▸ **Data provided**:
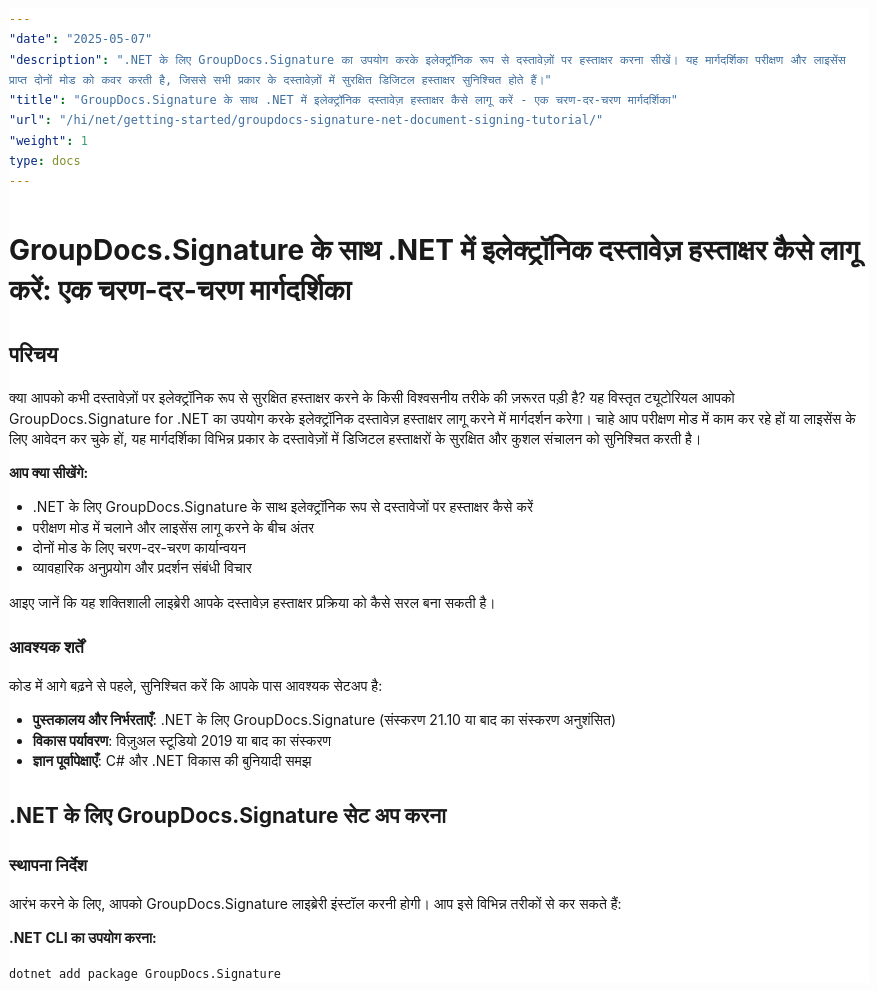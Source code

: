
 ```yaml
---
"date": "2025-05-07"
"description": ".NET के लिए GroupDocs.Signature का उपयोग करके इलेक्ट्रॉनिक रूप से दस्तावेज़ों पर हस्ताक्षर करना सीखें। यह मार्गदर्शिका परीक्षण और लाइसेंस प्राप्त दोनों मोड को कवर करती है, जिससे सभी प्रकार के दस्तावेज़ों में सुरक्षित डिजिटल हस्ताक्षर सुनिश्चित होते हैं।"
"title": "GroupDocs.Signature के साथ .NET में इलेक्ट्रॉनिक दस्तावेज़ हस्ताक्षर कैसे लागू करें - एक चरण-दर-चरण मार्गदर्शिका"
"url": "/hi/net/getting-started/groupdocs-signature-net-document-signing-tutorial/"
"weight": 1
type: docs
---
```

# GroupDocs.Signature के साथ .NET में इलेक्ट्रॉनिक दस्तावेज़ हस्ताक्षर कैसे लागू करें: एक चरण-दर-चरण मार्गदर्शिका

## परिचय

क्या आपको कभी दस्तावेज़ों पर इलेक्ट्रॉनिक रूप से सुरक्षित हस्ताक्षर करने के किसी विश्वसनीय तरीके की ज़रूरत पड़ी है? यह विस्तृत ट्यूटोरियल आपको GroupDocs.Signature for .NET का उपयोग करके इलेक्ट्रॉनिक दस्तावेज़ हस्ताक्षर लागू करने में मार्गदर्शन करेगा। चाहे आप परीक्षण मोड में काम कर रहे हों या लाइसेंस के लिए आवेदन कर चुके हों, यह मार्गदर्शिका विभिन्न प्रकार के दस्तावेज़ों में डिजिटल हस्ताक्षरों के सुरक्षित और कुशल संचालन को सुनिश्चित करती है।

**आप क्या सीखेंगे:**
- .NET के लिए GroupDocs.Signature के साथ इलेक्ट्रॉनिक रूप से दस्तावेजों पर हस्ताक्षर कैसे करें
- परीक्षण मोड में चलाने और लाइसेंस लागू करने के बीच अंतर
- दोनों मोड के लिए चरण-दर-चरण कार्यान्वयन
- व्यावहारिक अनुप्रयोग और प्रदर्शन संबंधी विचार

आइए जानें कि यह शक्तिशाली लाइब्रेरी आपके दस्तावेज़ हस्ताक्षर प्रक्रिया को कैसे सरल बना सकती है।

### आवश्यक शर्तें

कोड में आगे बढ़ने से पहले, सुनिश्चित करें कि आपके पास आवश्यक सेटअप है:
- **पुस्तकालय और निर्भरताएँ**: .NET के लिए GroupDocs.Signature (संस्करण 21.10 या बाद का संस्करण अनुशंसित)
- **विकास पर्यावरण**: विज़ुअल स्टूडियो 2019 या बाद का संस्करण
- **ज्ञान पूर्वापेक्षाएँ**: C# और .NET विकास की बुनियादी समझ

## .NET के लिए GroupDocs.Signature सेट अप करना

### स्थापना निर्देश

आरंभ करने के लिए, आपको GroupDocs.Signature लाइब्रेरी इंस्टॉल करनी होगी। आप इसे विभिन्न तरीकों से कर सकते हैं:

**.NET CLI का उपयोग करना:**
```bash
dotnet add package GroupDocs.Signature
```
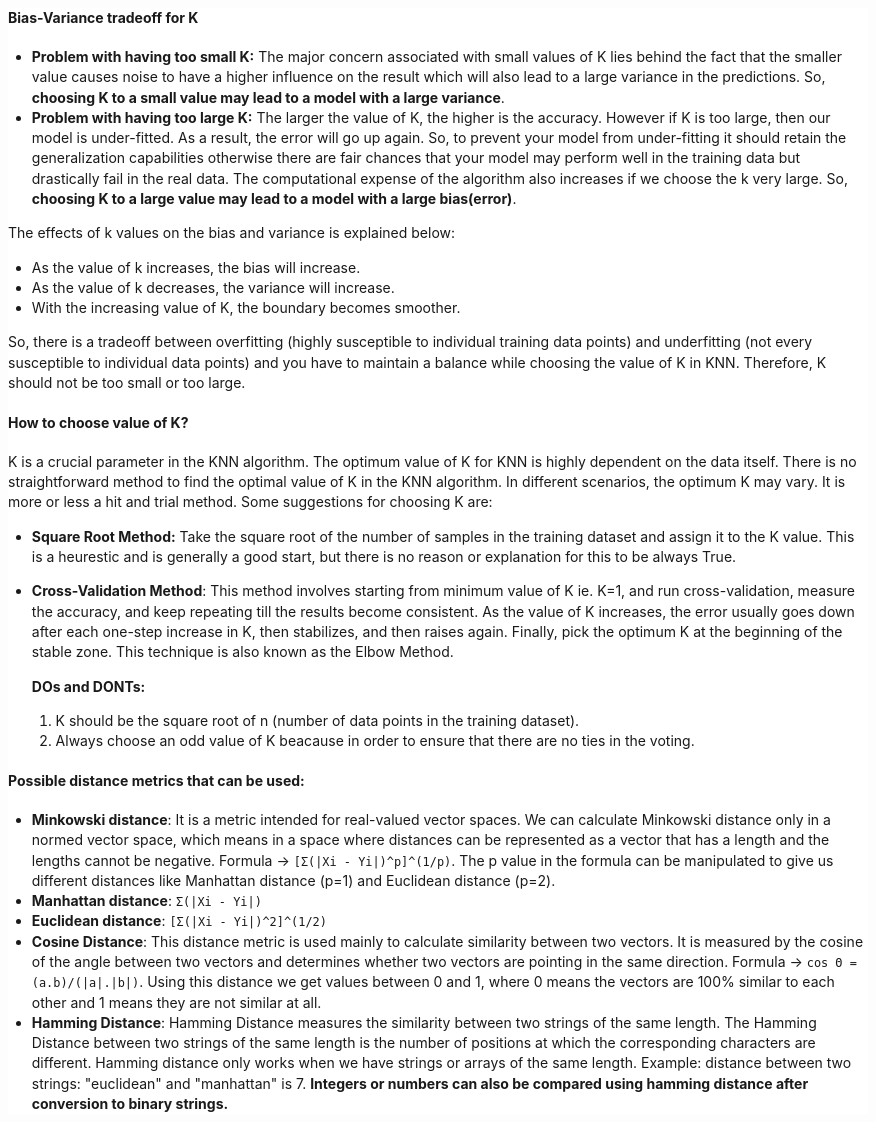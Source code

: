 #### Bias-Variance tradeoff for K
- **Problem with having too small K:** The major concern associated with small values of K lies behind the fact that the smaller value causes noise to have a higher influence on the result which will also lead to a large variance in the predictions. So, **choosing K to a small value may lead to a model with a large variance**.
- **Problem with having too large K:** The larger the value of K, the higher is the accuracy. However if K is too large, then our model is under-fitted. As a result, the error will go up again. So, to prevent your model from under-fitting it should retain the generalization capabilities otherwise there are fair chances that your model may perform well in the training data but drastically fail in the real data. The computational expense of the algorithm also increases if we choose the k very large. So, **choosing K to a large value may lead to a model with a large bias(error)**.

The effects of k values on the bias and variance is explained below:
- As the value of k increases, the bias will increase.
- As the value of k decreases, the variance will increase.
- With the increasing value of K, the boundary becomes smoother.

So, there is a tradeoff between overfitting (highly susceptible to individual training data points) and underfitting (not every susceptible to individual data points) and you have to maintain a balance while choosing the value of K in KNN. Therefore, K should not be too small or too large.

#### How to choose value of K?
K is a crucial parameter in the KNN algorithm. The optimum value of K for KNN is highly dependent on the data itself. There is no straightforward method to find the optimal value of K in the KNN algorithm. In different scenarios, the optimum K may vary. It is more or less a hit and trial method. Some suggestions for choosing K are:
- **Square Root Method:** Take the square root of the number of samples in the training dataset and assign it to the K value. This is a heurestic and is generally a good start, but there is no reason or explanation for this to be always True.
- **Cross-Validation Method**: This method involves starting from minimum value of K ie. K=1, and run cross-validation, measure the accuracy, and keep repeating till the results become consistent. As the value of K increases, the error usually goes down after each one-step increase in K, then stabilizes, and then raises again. Finally, pick the optimum K at the beginning of the stable zone. This technique is also known as the Elbow Method.

  **DOs and DONTs:**
  1. K should be the square root of n (number of data points in the training dataset).
  2. Always choose an odd value of K beacause in order to ensure that there are no ties in the voting.


#### Possible distance metrics that can be used:
- **Minkowski distance**: It is a metric intended for real-valued vector spaces. We can calculate Minkowski distance only in a normed vector space, which means in a space where distances can be represented as a vector that has a length and the lengths cannot be negative. Formula -> `[Σ(|Xi - Yi|)^p]^(1/p)`. The p value in the formula can be manipulated to give us different distances like Manhattan distance (p=1) and Euclidean distance (p=2).
- **Manhattan distance**: `Σ(|Xi - Yi|)`
- **Euclidean distance**: `[Σ(|Xi - Yi|)^2]^(1/2)`
- **Cosine Distance**: This distance metric is used mainly to calculate similarity between two vectors. It is measured by the cosine of the angle between two vectors and determines whether two vectors are pointing in the same direction. Formula -> `cos Θ = (a.b)/(|a|.|b|)`. Using this distance we get values between 0 and 1, where 0 means the vectors are 100% similar to each other and 1 means they are not similar at all.
- **Hamming Distance**: Hamming Distance measures the similarity between two strings of the same length. The Hamming Distance between two strings of the same length is the number of positions at which the corresponding characters are different. Hamming distance only works when we have strings or arrays of the same length. Example: distance between two strings: "euclidean" and "manhattan" is 7. **Integers or numbers can also be compared using hamming distance after conversion to binary strings.**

▸ **Work item**: Exactly the lines from the top of the entries through the line with "- **विकास पर्यावरण**: विज़ुअल", inclusive, must be given again, with every picture omitted.

▸ **Your solution**:
Source code

:
 ```yaml
---
"date": "2025-05-07"
"description": ".NET के लिए GroupDocs.Signature का उपयोग करके इलेक्ट्रॉनिक रूप से दस्तावेज़ों पर हस्ताक्षर करना सीखें। यह मार्गदर्शिका परीक्षण और लाइसेंस प्राप्त दोनों मोड को कवर करती है, जिससे सभी प्रकार के दस्तावेज़ों में सुरक्षित डिजिटल हस्ताक्षर सुनिश्चित होते हैं।"
"title": "GroupDocs.Signature के साथ .NET में इलेक्ट्रॉनिक दस्तावेज़ हस्ताक्षर कैसे लागू करें - एक चरण-दर-चरण मार्गदर्शिका"
"url": "/hi/net/getting-started/groupdocs-signature-net-document-signing-tutorial/"
"weight": 1
type: docs
---
```

# GroupDocs.Signature के साथ .NET में इलेक्ट्रॉनिक दस्तावेज़ हस्ताक्षर कैसे लागू करें: एक चरण-दर-चरण मार्गदर्शिका

## परिचय

क्या आपको कभी दस्तावेज़ों पर इलेक्ट्रॉनिक रूप से सुरक्षित हस्ताक्षर करने के किसी विश्वसनीय तरीके की ज़रूरत पड़ी है? यह विस्तृत ट्यूटोरियल आपको GroupDocs.Signature for .NET का उपयोग करके इलेक्ट्रॉनिक दस्तावेज़ हस्ताक्षर लागू करने में मार्गदर्शन करेगा। चाहे आप परीक्षण मोड में काम कर रहे हों या लाइसेंस के लिए आवेदन कर चुके हों, यह मार्गदर्शिका विभिन्न प्रकार के दस्तावेज़ों में डिजिटल हस्ताक्षरों के सुरक्षित और कुशल संचालन को सुनिश्चित करती है।

**आप क्या सीखेंगे:**
- .NET के लिए GroupDocs.Signature के साथ इलेक्ट्रॉनिक रूप से दस्तावेजों पर हस्ताक्षर कैसे करें
- परीक्षण मोड में चलाने और लाइसेंस लागू करने के बीच अंतर
- दोनों मोड के लिए चरण-दर-चरण कार्यान्वयन
- व्यावहारिक अनुप्रयोग और प्रदर्शन संबंधी विचार

आइए जानें कि यह शक्तिशाली लाइब्रेरी आपके दस्तावेज़ हस्ताक्षर प्रक्रिया को कैसे सरल बना सकती है।

### आवश्यक शर्तें

कोड में आगे बढ़ने से पहले, सुनिश्चित करें कि आपके पास आवश्यक सेटअप है:
- **पुस्तकालय और निर्भरताएँ**: .NET के लिए GroupDocs.Signature (संस्करण 21.10 या बाद का संस्करण अनुशंसित)
- **विकास पर्यावरण**: विज़ुअल स्टूडियो 2019 या बाद का संस्करण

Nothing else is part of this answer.